▸ **What to work on**
All entries are to be reproduced exactly; the pictures are to be omitted.

Segment Start: Given data

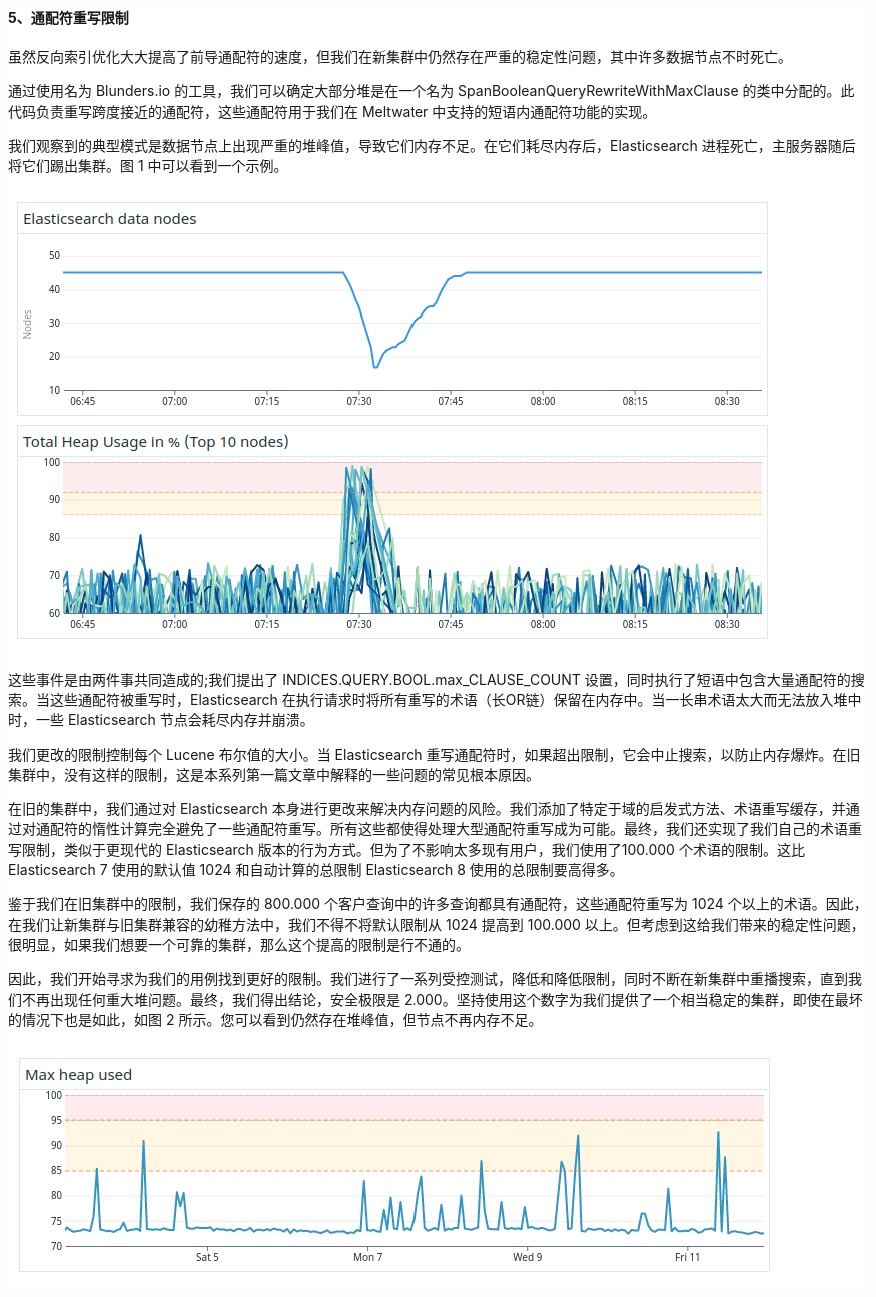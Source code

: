 #### 5、通配符重写限制

虽然反向索引优化大大提高了前导通配符的速度，但我们在新集群中仍然存在严重的稳定性问题，其中许多数据节点不时死亡。

通过使用名为 Blunders.io 的工具，我们可以确定大部分堆是在一个名为 SpanBooleanQueryRewriteWithMaxClause 的类中分配的。此代码负责重写跨度接近的通配符，这些通配符用于我们在 Meltwater 中支持的短语内通配符功能的实现。

我们观察到的典型模式是数据节点上出现严重的堆峰值，导致它们内存不足。在它们耗尽内存后，Elasticsearch 进程死亡，主服务器随后将它们踢出集群。图 1 中可以看到一个示例。

![图1.大约 60% 的数据节点内存不足并离开集群。](./images/ARTS-week-12-1.png)

这些事件是由两件事共同造成的;我们提出了 INDICES.QUERY.BOOL.max_CLAUSE_COUNT 设置，同时执行了短语中包含大量通配符的搜索。当这些通配符被重写时，Elasticsearch 在执行请求时将所有重写的术语（长OR链）保留在内存中。当一长串术语太大而无法放入堆中时，一些 Elasticsearch 节点会耗尽内存并崩溃。

我们更改的限制控制每个 Lucene 布尔值的大小。当 Elasticsearch 重写通配符时，如果超出限制，它会中止搜索，以防止内存爆炸。在旧集群中，没有这样的限制，这是本系列第一篇文章中解释的一些问题的常见根本原因。

在旧的集群中，我们通过对 Elasticsearch 本身进行更改来解决内存问题的风险。我们添加了特定于域的启发式方法、术语重写缓存，并通过对通配符的惰性计算完全避免了一些通配符重写。所有这些都使得处理大型通配符重写成为可能。最终，我们还实现了我们自己的术语重写限制，类似于更现代的 Elasticsearch 版本的行为方式。但为了不影响太多现有用户，我们使用了100.000 个术语的限制。这比 Elasticsearch 7 使用的默认值 1024 和自动计算的总限制 Elasticsearch 8 使用的总限制要高得多。

鉴于我们在旧集群中的限制，我们保存的 800.000 个客户查询中的许多查询都具有通配符，这些通配符重写为 1024 个以上的术语。因此，在我们让新集群与旧集群兼容的幼稚方法中，我们不得不将默认限制从 1024 提高到 100.000 以上。但考虑到这给我们带来的稳定性问题，很明显，如果我们想要一个可靠的集群，那么这个提高的限制是行不通的。

因此，我们开始寻求为我们的用例找到更好的限制。我们进行了一系列受控测试，降低和降低限制，同时不断在新集群中重播搜索，直到我们不再出现任何重大堆问题。最终，我们得出结论，安全极限是 2.000。坚持使用这个数字为我们提供了一个相当稳定的集群，即使在最坏的情况下也是如此，如图 2 所示。您可以看到仍然存在堆峰值，但节点不再内存不足。

![图2.限制通配符重写后，改进了群集中的堆使用情况。](./images/ARTS-week-12-2.png)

Segment End: Given data

▸ **Answer area**
Source code

: #### 5、通配符重写限制

虽然反向索引优化大大提高了前导通配符的速度，但我们在新集群中仍然存在严重的稳定性问题，其中许多数据节点不时死亡。

通过使用名为 Blunders.io 的工具，我们可以确定大部分堆是在一个名为 SpanBooleanQueryRewriteWithMaxClause 的类中分配的。此代码负责重写跨度接近的通配符，这些通配符用于我们在 Meltwater 中支持的短语内通配符功能的实现。

我们观察到的典型模式是数据节点上出现严重的堆峰值，导致它们内存不足。在它们耗尽内存后，Elasticsearch 进程死亡，主服务器随后将它们踢出集群。图 1 中可以看到一个示例。

![图1.大约 60% 的数据节点内存不足并离开集群。](./images/ARTS-week-12-1.png)

这些事件是由两件事共同造成的;我们提出了 INDICES.QUERY.BOOL.max_CLAUSE_COUNT 设置，同时执行了短语中包含大量通配符的搜索。当这些通配符被重写时，Elasticsearch 在执行请求时将所有重写的术语（长OR链）保留在内存中。当一长串术语太大而无法放入堆中时，一些 Elasticsearch 节点会耗尽内存并崩溃。

我们更改的限制控制每个 Lucene 布尔值的大小。当 Elasticsearch 重写通配符时，如果超出限制，它会中止搜索，以防止内存爆炸。在旧集群中，没有这样的限制，这是本系列第一篇文章中解释的一些问题的常见根本原因。

在旧的集群中，我们通过对 Elasticsearch 本身进行更改来解决内存问题的风险。我们添加了特定于域的启发式方法、术语重写缓存，并通过对通配符的惰性计算完全避免了一些通配符重写。所有这些都使得处理大型通配符重写成为可能。最终，我们还实现了我们自己的术语重写限制，类似于更现代的 Elasticsearch 版本的行为方式。但为了不影响太多现有用户，我们使用了100.000 个术语的限制。这比 Elasticsearch 7 使用的默认值 1024 和自动计算的总限制 Elasticsearch 8 使用的总限制要高得多。

鉴于我们在旧集群中的限制，我们保存的 800.000 个客户查询中的许多查询都具有通配符，这些通配符重写为 1024 个以上的术语。因此，在我们让新集群与旧集群兼容的幼稚方法中，我们不得不将默认限制从 1024 提高到 100.000 以上。但考虑到这给我们带来的稳定性问题，很明显，如果我们想要一个可靠的集群，那么这个提高的限制是行不通的。

因此，我们开始寻求为我们的用例找到更好的限制。我们进行了一系列受控测试，降低和降低限制，同时不断在新集群中重播搜索，直到我们不再出现任何重大堆问题。最终，我们得出结论，安全极限是 2.000。坚持使用这个数字为我们提供了一个相当稳定的集群，即使在最坏的情况下也是如此，如图 2 所示。您可以看到仍然存在堆峰值，但节点不再内存不足。

![图2.限制通配符重写后，改进了群集中的堆使用情况。](./images/ARTS-week-12-2.png)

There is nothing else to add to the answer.